(Saved entries)
####################

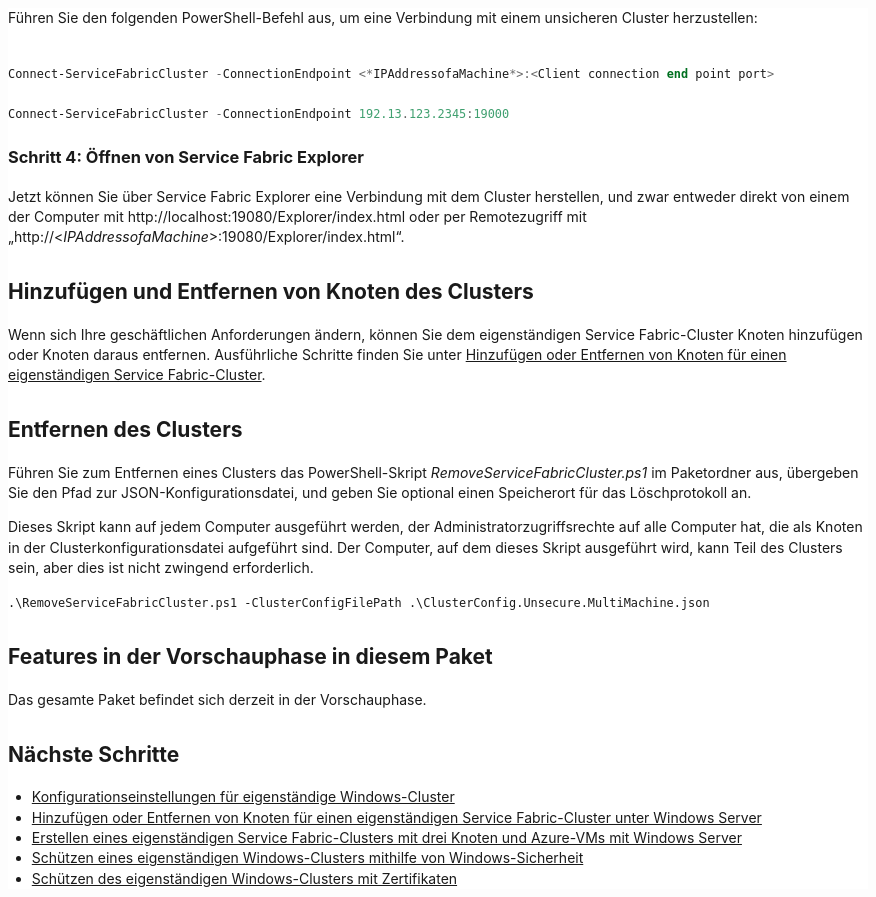 Führen Sie den folgenden PowerShell-Befehl aus, um eine Verbindung mit einem unsicheren Cluster herzustellen:

```powershell

Connect-ServiceFabricCluster -ConnectionEndpoint <*IPAddressofaMachine*>:<Client connection end point port>

Connect-ServiceFabricCluster -ConnectionEndpoint 192.13.123.2345:19000

```
### Schritt 4: Öffnen von Service Fabric Explorer

Jetzt können Sie über Service Fabric Explorer eine Verbindung mit dem Cluster herstellen, und zwar entweder direkt von einem der Computer mit http://localhost:19080/Explorer/index.html oder per Remotezugriff mit „http://<*IPAddressofaMachine*>:19080/Explorer/index.html“.



## Hinzufügen und Entfernen von Knoten des Clusters

Wenn sich Ihre geschäftlichen Anforderungen ändern, können Sie dem eigenständigen Service Fabric-Cluster Knoten hinzufügen oder Knoten daraus entfernen. Ausführliche Schritte finden Sie unter [Hinzufügen oder Entfernen von Knoten für einen eigenständigen Service Fabric-Cluster](service-fabric-cluster-windows-server-add-remove-nodes.md).


## Entfernen des Clusters

Führen Sie zum Entfernen eines Clusters das PowerShell-Skript *RemoveServiceFabricCluster.ps1* im Paketordner aus, übergeben Sie den Pfad zur JSON-Konfigurationsdatei, und geben Sie optional einen Speicherort für das Löschprotokoll an.

Dieses Skript kann auf jedem Computer ausgeführt werden, der Administratorzugriffsrechte auf alle Computer hat, die als Knoten in der Clusterkonfigurationsdatei aufgeführt sind. Der Computer, auf dem dieses Skript ausgeführt wird, kann Teil des Clusters sein, aber dies ist nicht zwingend erforderlich.

```
.\RemoveServiceFabricCluster.ps1 -ClusterConfigFilePath .\ClusterConfig.Unsecure.MultiMachine.json   
```

## Features in der Vorschauphase in diesem Paket

Das gesamte Paket befindet sich derzeit in der Vorschauphase.

## Nächste Schritte
- [Konfigurationseinstellungen für eigenständige Windows-Cluster](service-fabric-cluster-manifest.md)
- [Hinzufügen oder Entfernen von Knoten für einen eigenständigen Service Fabric-Cluster unter Windows Server](service-fabric-cluster-windows-server-add-remove-nodes.md)
- [Erstellen eines eigenständigen Service Fabric-Clusters mit drei Knoten und Azure-VMs mit Windows Server](service-fabric-cluster-creation-with-windows-azure-vms.md)
- [Schützen eines eigenständigen Windows-Clusters mithilfe von Windows-Sicherheit](service-fabric-windows-cluster-windows-security.md)
- [Schützen des eigenständigen Windows-Clusters mit Zertifikaten](service-fabric-windows-cluster-x509-security.md)



[TrustedZone]: ./media/service-fabric-cluster-creation-for-windows-server/TrustedZone.png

####################

TASK DESCRIPTION - Copy out every line of the data exactly, leaving the images behind.

RESPONSE -
 Führen Sie den folgenden PowerShell-Befehl aus, um eine Verbindung mit einem unsicheren Cluster herzustellen:

```powershell

Connect-ServiceFabricCluster -ConnectionEndpoint <*IPAddressofaMachine*>:<Client connection end point port>

Connect-ServiceFabricCluster -ConnectionEndpoint 192.13.123.2345:19000

```
### Schritt 4: Öffnen von Service Fabric Explorer

Jetzt können Sie über Service Fabric Explorer eine Verbindung mit dem Cluster herstellen, und zwar entweder direkt von einem der Computer mit http://localhost:19080/Explorer/index.html oder per Remotezugriff mit „http://<*IPAddressofaMachine*>:19080/Explorer/index.html“.



## Hinzufügen und Entfernen von Knoten des Clusters

Wenn sich Ihre geschäftlichen Anforderungen ändern, können Sie dem eigenständigen Service Fabric-Cluster Knoten hinzufügen oder Knoten daraus entfernen. Ausführliche Schritte finden Sie unter [Hinzufügen oder Entfernen von Knoten für einen eigenständigen Service Fabric-Cluster](service-fabric-cluster-windows-server-add-remove-nodes.md).


## Entfernen des Clusters

Führen Sie zum Entfernen eines Clusters das PowerShell-Skript *RemoveServiceFabricCluster.ps1* im Paketordner aus, übergeben Sie den Pfad zur JSON-Konfigurationsdatei, und geben Sie optional einen Speicherort für das Löschprotokoll an.

Dieses Skript kann auf jedem Computer ausgeführt werden, der Administratorzugriffsrechte auf alle Computer hat, die als Knoten in der Clusterkonfigurationsdatei aufgeführt sind. Der Computer, auf dem dieses Skript ausgeführt wird, kann Teil des Clusters sein, aber dies ist nicht zwingend erforderlich.

```
.\RemoveServiceFabricCluster.ps1 -ClusterConfigFilePath .\ClusterConfig.Unsecure.MultiMachine.json   
```

## Features in der Vorschauphase in diesem Paket

Das gesamte Paket befindet sich derzeit in der Vorschauphase.

## Nächste Schritte
- [Konfigurationseinstellungen für eigenständige Windows-Cluster](service-fabric-cluster-manifest.md)
- [Hinzufügen oder Entfernen von Knoten für einen eigenständigen Service Fabric-Cluster unter Windows Server](service-fabric-cluster-windows-server-add-remove-nodes.md)
- [Erstellen eines eigenständigen Service Fabric-Clusters mit drei Knoten und Azure-VMs mit Windows Server](service-fabric-cluster-creation-with-windows-azure-vms.md)
- [Schützen eines eigenständigen Windows-Clusters mithilfe von Windows-Sicherheit](service-fabric-windows-cluster-windows-security.md)
- [Schützen des eigenständigen Windows-Clusters mit Zertifikaten](service-fabric-windows-cluster-x509-security.md)



[TrustedZone]: ./media/service-fabric-cluster-creation-for-windows-server/TrustedZone.png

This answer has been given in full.